What appealed to me was the patient population. There are tons of people in need of psychiatric treatment who do not have access to it. The convenience of being able to work from my home or office without having to travel also appealed to me. Regroup made sure I was well prepared for the role by teaching me how the software works and showing me little tricks of the trade, like where to look when on screen in order to make proper, natural eye contact.
2. How great is the need for psychiatric care in the Spanish-speaking community, and how does telepsychiatry help enhance access to care?
Many Spanish-speaking patients I see are the first generation here and have never seen a psychiatrist. Regroup is helping to address the need for psychiatric care by working with health centers like Oak Street and C4. One of the benefits of telepsychiatry is that it allows these facilities to offer psychiatric services in an affordable and effective way. By utilizing telepsychiatry, health centers don’t have the burden of paying a full-time psychiatrist for what may be only five hours of treating patients each week. With telepsychiatry, the centers and the psychiatrist can cast a wider net and reach more people, including those in rural areas or certain neighborhoods where Spanish-speaking people may have been underserved.
3. What are some of the cultural considerations that come into play when providing behavioral health services to the Hispanic population? As a Spanish-speaking telepsychiatrist, are you better able to address those needs?
Psychiatry, in particular, is challenging because many patients we see have racing thoughts or feel anxious or sad, and it can be difficult enough to determine what’s cause for concern, even when you’re speaking English. The language barrier adds another layer of complexity, so getting past that barrier helps tremendously. Then having an intuitive sense of what’s going on, considering their demeanor or the way they say things, understanding the challenges they face daily and the religious tie-ins, the rural living or the limited level of education… Having that shared cultural experience helps me determine what the issue may be, and then I can determine the best treatment.
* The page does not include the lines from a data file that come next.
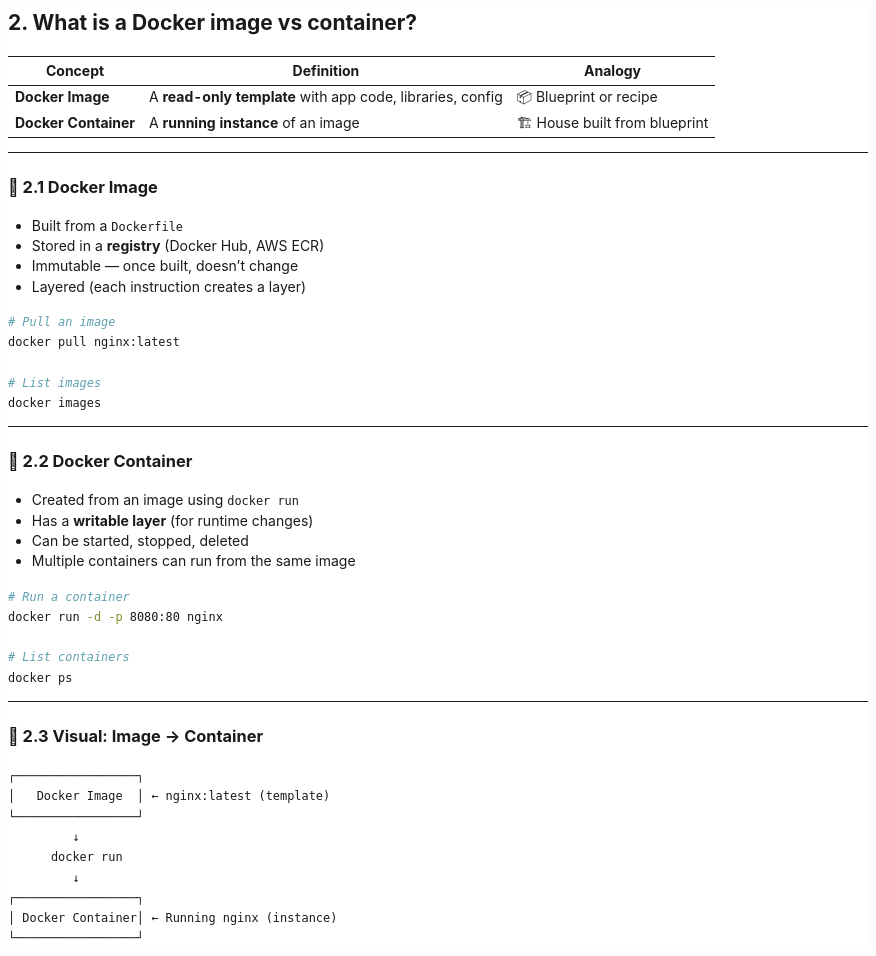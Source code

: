 
## 2. What is a Docker image vs container?

| Concept | Definition | Analogy |
|--------|-----------|--------|
| **Docker Image** | A **read-only template** with app code, libraries, config | 📦 Blueprint or recipe |
| **Docker Container** | A **running instance** of an image | 🏗️ House built from blueprint |

---

### 🔹 2.1 Docker Image

- Built from a `Dockerfile`
- Stored in a **registry** (Docker Hub, AWS ECR)
- Immutable — once built, doesn’t change
- Layered (each instruction creates a layer)

```bash
# Pull an image
docker pull nginx:latest

# List images
docker images
```

---

### 🔹 2.2 Docker Container

- Created from an image using `docker run`
- Has a **writable layer** (for runtime changes)
- Can be started, stopped, deleted
- Multiple containers can run from the same image

```bash
# Run a container
docker run -d -p 8080:80 nginx

# List containers
docker ps
```

---

### 🔹 2.3 Visual: Image → Container

```
┌─────────────────┐
│   Docker Image  │ ← nginx:latest (template)
└─────────────────┘
         ↓
      docker run
         ↓
┌─────────────────┐
│ Docker Container│ ← Running nginx (instance)
└─────────────────┘
```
4. What is a typical day like for a Spanish-speaking telepsychiatrist?
I see around 15 patients per day; some are new, and some are follow-ups. The Spanish-speaking patients I see are facing similar psychiatric conditions as the rest of the population. Some patients suffer from bipolar 1 or 2 disorder, have schizophrenia, or are dealing with substance abuse, but most have major depressive disorder. One distinguishing factor, however, is that most of my patients are very impoverished and constantly faced with major stressors in life. One out of 10 is telling me about how they’re going to get kicked out of their house. My hope is that by providing the psychiatric treatment they need, they’ll be better equipped to face these stressors.
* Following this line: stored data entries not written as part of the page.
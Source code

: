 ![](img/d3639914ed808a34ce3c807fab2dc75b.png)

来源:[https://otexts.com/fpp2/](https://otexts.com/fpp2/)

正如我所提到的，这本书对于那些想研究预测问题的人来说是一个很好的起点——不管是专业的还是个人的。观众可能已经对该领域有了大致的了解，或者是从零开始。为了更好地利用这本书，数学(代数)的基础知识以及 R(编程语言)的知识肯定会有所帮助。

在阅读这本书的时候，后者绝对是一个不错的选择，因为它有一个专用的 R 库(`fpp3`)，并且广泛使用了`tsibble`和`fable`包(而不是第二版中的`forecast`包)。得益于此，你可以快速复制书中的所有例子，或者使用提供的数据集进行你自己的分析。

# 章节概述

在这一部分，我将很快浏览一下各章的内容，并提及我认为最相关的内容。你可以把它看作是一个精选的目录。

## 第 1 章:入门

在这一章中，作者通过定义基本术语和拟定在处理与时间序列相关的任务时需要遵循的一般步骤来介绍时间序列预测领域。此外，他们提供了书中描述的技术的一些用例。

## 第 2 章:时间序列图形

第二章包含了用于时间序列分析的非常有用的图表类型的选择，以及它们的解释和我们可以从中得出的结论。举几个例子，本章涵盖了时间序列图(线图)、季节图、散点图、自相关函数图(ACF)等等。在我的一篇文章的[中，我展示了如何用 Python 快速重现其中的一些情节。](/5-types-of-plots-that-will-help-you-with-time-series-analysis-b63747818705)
5. Have you had a moment on the job where things haven’t gone exactly as planned? And if so, how did you handle it?
The biggest challenge is managing unexpected schedule changes if you’re working with different sites on the same day. For example, if I’m working at an Oak Street location and one patient shows up 10 minutes late, the whole schedule gets thrown off. When this happens, I just stay positive, reach out to the in-person staff and let the sites with later appointments know what the situation is.
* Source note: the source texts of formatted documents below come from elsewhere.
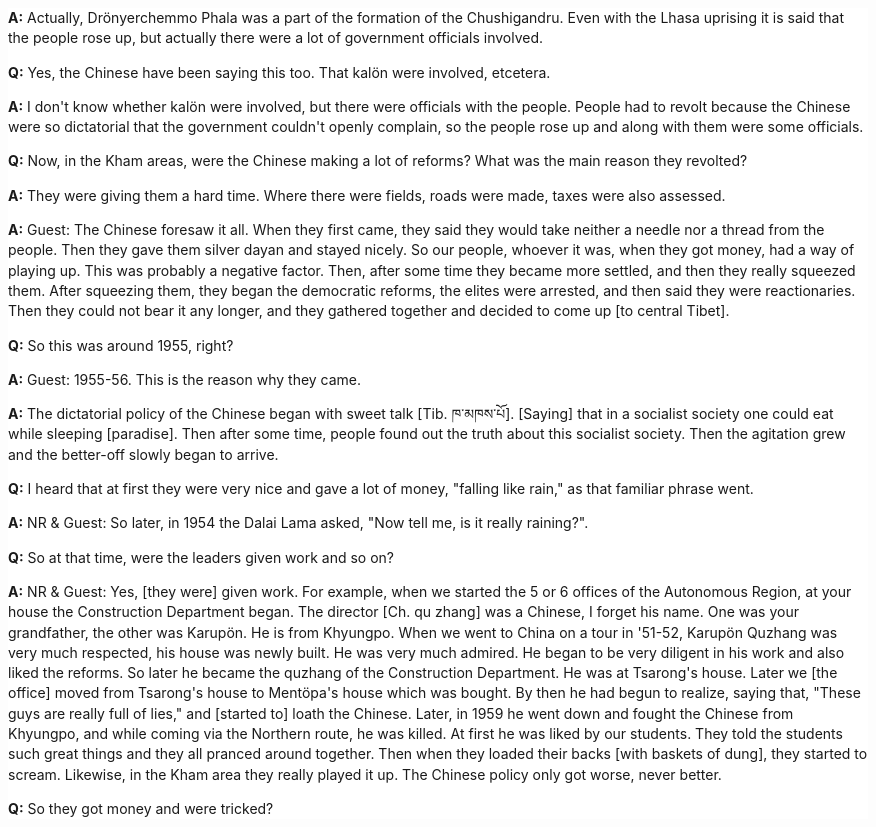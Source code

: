 **A:**  Actually, Drönyerchemmo Phala was a part of the formation of the Chushigandru. Even with the Lhasa uprising it is said that the people rose up, but actually there were a lot of government officials involved.   

**Q:**  Yes, the Chinese have been saying this too. That kalön were involved, etcetera.   

**A:**  I don't know whether kalön were involved, but there were officials with the people. People had to revolt because the Chinese were so dictatorial that the government couldn't openly complain, so the people rose up and along with them were some officials.   

**Q:**  Now, in the Kham areas, were the Chinese making a lot of reforms? What was the main reason they revolted?   

**A:**  They were giving them a hard time. Where there were fields, roads were made, taxes were also assessed.   

**A:**  Guest: The Chinese foresaw it all. When they first came, they said they would take neither a needle nor a thread from the people. Then they gave them silver <span class="tooltip" data-text="[tib. ད་ཡང; ch. 大洋] A Chinese silver dollar that had the image of Yuan Shikai on its face. It was used by the Chinese government in Tibet in the 1950s because Tibetans did not accept Chinese paper currency.">dayan</span> and stayed nicely. So our people, whoever it was, when they got money, had a way of playing up. This was probably a negative factor. Then, after some time they became more settled, and then they really squeezed them. After squeezing them, they began the democratic reforms, the elites were arrested, and then said they were reactionaries. Then they could not bear it any longer, and they gathered together and decided to come up [to central Tibet].   

**Q:**  So this was around 1955, right?   

**A:**  Guest: 1955-56. This is the reason why they came.   

**A:**  The dictatorial policy of the Chinese began with sweet talk [Tib. ཁ་མཁས་པོ]. [Saying] that in a socialist society one could eat while sleeping [paradise]. Then after some time, people found out the truth about this socialist society. Then the agitation grew and the better-off slowly began to arrive.   

**Q:**  I heard that at first they were very nice and gave a lot of money, "falling like rain," as that familiar phrase went.   

**A:**  NR & Guest: So later, in 1954 the Dalai Lama asked, "Now tell me, is it really raining?".   

**Q:**  So at that time, were the leaders given work and so on?   

**A:**  NR & Guest: Yes, [they were] given work. For example, when we started the 5 or 6 offices of the Autonomous Region, at your house the Construction Department began. The director [Ch. qu zhang] was a Chinese, I forget his name. One was your grandfather, the other was Karupön. He is from Khyungpo. When we went to China on a tour in '51-52, Karupön Quzhang was very much respected, his house was newly built. He was very much admired. He began to be very diligent in his work and also liked the reforms. So later he became the quzhang of the Construction Department. He was at Tsarong's house. Later we [the office] moved from Tsarong's house to Mentöpa's house which was bought. By then he had begun to realize, saying that, "These guys are really full of lies," and [started to] loath the Chinese. Later, in 1959 he went down and fought the Chinese from Khyungpo, and while coming via the Northern route, he was killed. At first he was liked by our students. They told the students such great things and they all pranced around together. Then when they loaded their backs [with baskets of dung], they started to scream. Likewise, in the Kham area they really played it up. The Chinese policy only got worse, never better.   

**Q:**  So they got money and were tricked?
6. What are some common misconceptions people have about your work?
A lot of people think that a telepsychiatrist is just someone you text and call, or that it’s an easier job than providing in-person care. But it’s not. It’s the same. People forget they’re on the screen. I see patients in person, too, and I don’t see much difference.
7. What’s the most fulfilling part of your work?
A lot of my patients have never seen a psychiatrist or even had access to primary care. People have been in and out of depressive episodes for years. And then I prescribe them one medication, and within a month, their lives have gotten better. I don’t do therapy in the traditional sense, but I know there are some patients for whom just seeing me makes a huge difference. And there’s a lot of gratitude for having access to a psychiatrist. People forget how depressed they were, but I see it in my notes. And when they see how their lives have changed, it’s very gratifying.